La réalisatrice Naomi Kawase le 1er juin 2017 à Tokyo © AFP/Archives Toru YAMANAKA
L’une des réalisatrices japonaises les plus encensées à l’étranger, Naomi Kawase, se dit prête à travailler avec Netflix pour se libérer du carcan des sponsors nippons qui étouffent, selon elle, la créativité du cinéma de son pays.
« Si une firme comme Netflix ou toute autre société de production étrangère a des moyens pour travailler avec une réalisatrice qui a acquis une réputation internationale, ce peut être une façon pour moi d’exprimer librement ce que je veux », a-t-elle lancé. « Je ne rejetterai pas une telle occasion que je vois plutôt comme un défi à relever ».
La cinéaste de 48 ans, habituée du Festival de Cannes, qui en fit en 1997 à 27 ans la plus jeune lauréate de la Caméra d’or, se confiait à l’AFP à Tokyo à son retour de la Croisette. Son dernier film, « Vers la lumière » (Hikari), de production franco-japonaise, était en lice pour la Palme d’Or.
La présence en compétition, pour la première fois, de deux films produits par Netflix dont « Okja » du réalisateur sud-coréen Bong Joon-ho avait créé la polémique à Cannes, alors que le géant américain de la vidéo en ligne a refusé de les sortir dans les salles françaises.
C’est en écoutant des propos de Bong Joon-ho, qui s’est publiquement félicité de la liberté donnée par la jeune société américaine partie prenante à son long-métrage présenté au festival, qu’elle est venue à envisager de prendre une voie similaire.
« Il dit que Netflix lui donne tout l’argent dont il a besoin et n’intervient pas », dit Mme Kawase, connue pour ses images travaillées et son oeuvre personnelle animée par la communion avec la nature et le rapport aux autres. « Il dit que c’est un environnement formidable pour les réalisateurs et je pense qu’il a bien raison », ajoute-t-elle.
– Oeuvres recyclées –
Selon Mme Kawase, les investisseurs japonais ne prennent pas le risque d’investir dans un film basé sur un scénario original dont ils ne peuvent pas prévoir les profits.
En ce sens, les cinéastes ici « ne sont pas vraiment en mesure de créer ce qu’ils veulent », d’autant que les sponsors sont, dit-elle, « obnubilés par la notoriété des acteurs: ils ne veulent que ceux qui peuvent rapporter de l’argent ».
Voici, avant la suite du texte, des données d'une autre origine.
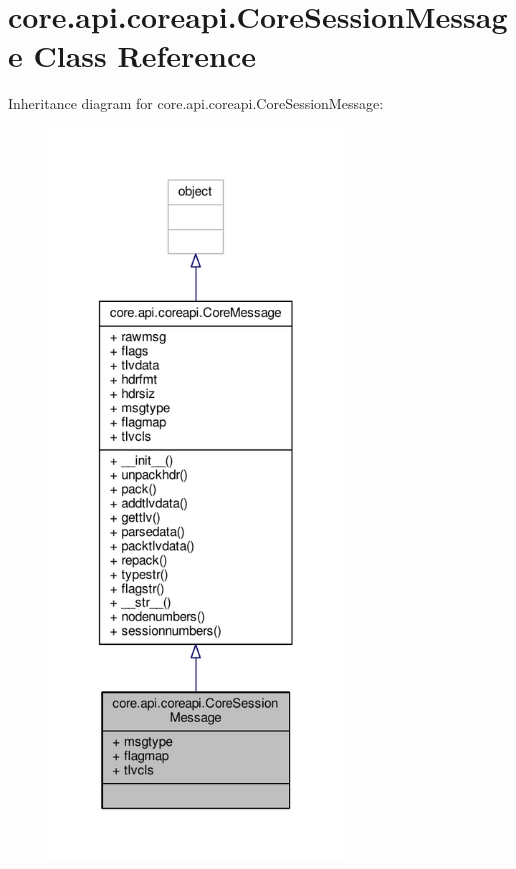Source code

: \hypertarget{classcore_1_1api_1_1coreapi_1_1_core_session_message}{\section{core.\+api.\+coreapi.\+Core\+Session\+Message Class Reference}
\label{classcore_1_1api_1_1coreapi_1_1_core_session_message}
}


Inheritance diagram for core.\+api.\+coreapi.\+Core\+Session\+Message\+:
\nopagebreak
\begin{figure}[H]
\begin{center}
\leavevmode
\includegraphics[height=550pt]{classcore_1_1api_1_1coreapi_1_1_core_session_message__inherit__graph}
\end{center}
\end{figure}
« Par conséquent, nous devons chercher des financements étrangers, mais alors ces films peuvent ne pas être couronnés de succès au Japon », précise-t-elle.
Quelque 610 films ont été produits dans l’archipel l’an passé, dont beaucoup sont basés sur des mangas à succès ou des romans déjà déclinés en dessins animés ou séries TV et qui sont transposés en longs-métrages d’animation ou films incarnés par des stars du petit et grand écran. Les trois quarts des 40 plus gros succès de 2016 sont des adaptations d’oeuvres existant sur un autre support.
Ce « mediamix » tend à resserrer considérablement les possibilités de réaliser un film sur la base d’un scénario créé ex-nihilo, car la mécanique en oeuvre est celle d’un financement à tiroirs qui va vers les dérivés d’une même histoire exploitée à outrance. La plupart de ces films ne sortent pas à l’étranger et n’attirent pas les récompenses.
Le point de vue critique de Naomi Kawase, qui a aussi été à Cannes lauréate du Grand Prix en 2007 avec « Mogari no mori » (La forêt de Mogari), rejoint celui d’autres grands du septième art japonais, comme Hirokazu Kore-eda.
Le réalisateur de « Tel père, tel fils » avait dit fin 2016 à l’AFP « craindre que le cinéma japonais ne finisse par péricliter, à force d’être renfermé sur lui-même et de ne pas du tout se tourner vers l’étranger ». « Dans un contexte où l’objectif premier est de vendre, un contenu audiovisuel ne peut pas prendre de la hauteur en tant qu’objet culturel », soulignait-t-il.
« Plus de réalisateurs vont à l’avenir vouloir travailler avec Netflix ou Amazon. S’il reste comme il est, tout le secteur va couler », a-t-il dit à l’AFP.